Tarmo was powered by two triple-expansion steam engines manufactured in Wallsend, one driving a propeller in the stern and the other a second propeller in the bow. The main function of the bow propeller was to reduce friction between the hull and the ice although the exact details of the icebreaking process were not known at that time. The stern engine produced 1,700 ihp at 97 rpm and the bow engine 1,300 ihp at 107 rpm, but for short periods of time they could put out 2,400 ihp at 98 rpm and 1,450 ihp at 120 rpm, respectively. This made her considerably more powerful than Sampo, whose two engines had together produced only 3,052 ihp during sea trials and were rated at 2,800 ihp. Tarmo could maintain a speed of 13 kn in open water, typical for icebreakers of her type at that time. Like all icebreakers of her age, Tarmo was also equipped with sails – two staysails and two Bermuda sails – although they were rarely, if ever, used. In the early 1930s, the sails were cut up piece by piece for other uses and eventually disappeared from the inventory.

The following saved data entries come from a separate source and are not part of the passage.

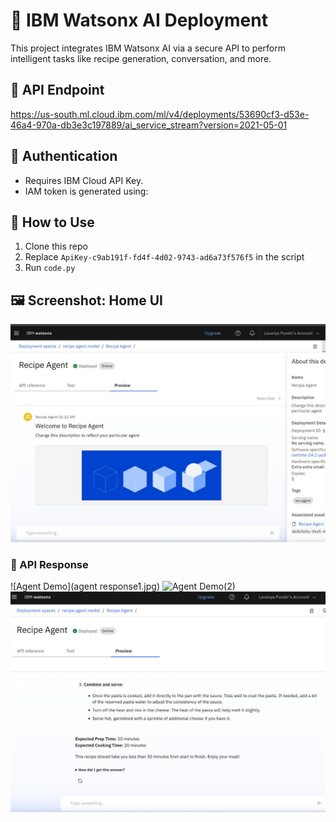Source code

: # 🧠 IBM Watsonx AI Deployment

This project integrates IBM Watsonx AI via a secure API to perform intelligent tasks like recipe generation, conversation, and more.

## 🔗 API Endpoint
https://us-south.ml.cloud.ibm.com/ml/v4/deployments/53690cf3-d53e-46a4-970a-db3e3c197889/ai_service_stream?version=2021-05-01

## 🔑 Authentication

- Requires IBM Cloud API Key.
- IAM token is generated using:

## 📌 How to Use

1. Clone this repo
2. Replace `ApiKey-c9ab191f-fd4f-4d02-9743-ad6a73f576f5` in the script
3. Run `code.py`


## 🖼️ Screenshot: Home UI
![Home UI](home.jpg )
### 🤖 API Response
![Agent Demo](agent response1.jpg)
![Agent Demo(2)](response(2).jpg)
![Agent Demo(3)](response3.jpg)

Tarmo had five coal-fired boilers for the main engines in two boiler rooms and a small auxiliary boiler for heating, deck equipment and electricity generation. Her midship fuel stores could hold 450 tons of coal, which was fed to the fireboxes at a rate of 3–4 tons per hour by six stokers and was enough for roughly one week of sailing in ice.

Like the other Finnish state-owned icebreakers, Tarmo was equipped for escort icebreaker duties with a towing winch, a cable and a stern notch. In difficult ice conditions the ship being assisted was taken into tow, and in extremely difficult compressive ice it was pulled to the icebreaker's stern notch. For salvage operations Tarmo had a powerful centrifugal pump capable of pumping water simultaneously through nine thick hoses.